'''

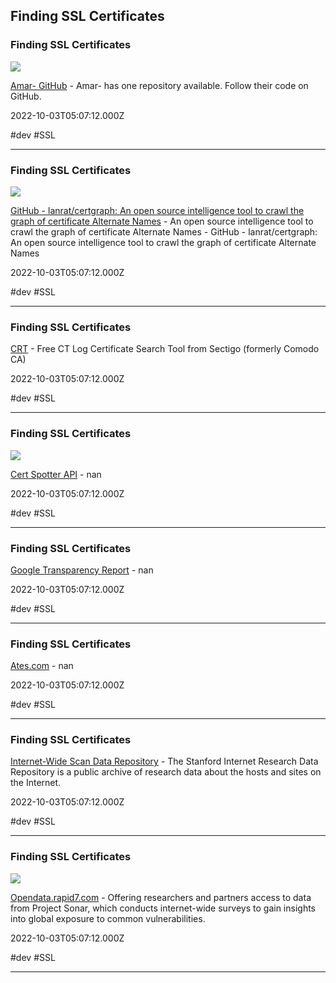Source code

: ## Finding SSL Certificates

### Finding SSL Certificates

![](https://avatars.githubusercontent.com/u/4317160?v=4?s=400)

[Amar- GitHub](https://github.com/amar-) - Amar- has one repository available. Follow their code on GitHub.

2022-10-03T05:07:12.000Z

#dev #SSL

---

### Finding SSL Certificates

![](https://opengraph.githubassets.com/c7154ce6662d3f63203e70a71eccdd91144b9dc2a5f4d4f6e18416236349d6e5/lanrat/certgraph)

[GitHub - lanrat/certgraph: An open source intelligence tool to crawl the graph of certificate Alternate Names](https://github.com/lanrat/certgraph) - An open source intelligence tool to crawl the graph of certificate Alternate Names - GitHub - lanrat/certgraph: An open source intelligence tool to crawl the graph of certificate Alternate Names

2022-10-03T05:07:12.000Z

#dev #SSL

---

### Finding SSL Certificates

[CRT](https://crt.sh) - Free CT Log Certificate Search Tool from Sectigo (formerly Comodo CA)

2022-10-03T05:07:12.000Z

#dev #SSL

---

### Finding SSL Certificates

![](https://sslmate.com/ct_search_api/card.png)

[Cert Spotter API](https://sslmate.com/certspotter/api) - nan

2022-10-03T05:07:12.000Z

#dev #SSL

---

### Finding SSL Certificates

[Google Transparency Report](https://transparencyreport.google.com/https/certific) - nan

2022-10-03T05:07:12.000Z

#dev #SSL

---

### Finding SSL Certificates

[Ates.com](https://ates.com) - nan

2022-10-03T05:07:12.000Z

#dev #SSL

---

### Finding SSL Certificates

[Internet-Wide Scan Data Repository](https://scans.io) - The Stanford Internet Research Data Repository is a public archive of research 		  data about the hosts and sites on the Internet.

2022-10-03T05:07:12.000Z

#dev #SSL

---

### Finding SSL Certificates

![](https://opendata.rapid7.com/static/img/rapid7-open-data.jpg)

[Opendata.rapid7.com](https://opendata.rapid7.com) - Offering researchers and partners access to data from Project Sonar, which conducts internet-wide surveys to gain insights into global exposure to common vulnerabilities.

2022-10-03T05:07:12.000Z

#dev #SSL

---
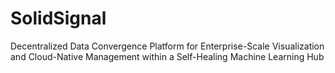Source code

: # SolidSignal
Decentralized Data Convergence Platform for Enterprise-Scale Visualization and Cloud-Native Management within a Self-Healing Machine Learning Hub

'''

◆ EXERCISE PROMPT ◆
Each line in which the string "sslmate" is found must be copied from the data.

◆ TASK RESPONSE ◆
![](https://sslmate.com/ct_search_api/card.png)
[Cert Spotter API](https://sslmate.com/certspotter/api) - nan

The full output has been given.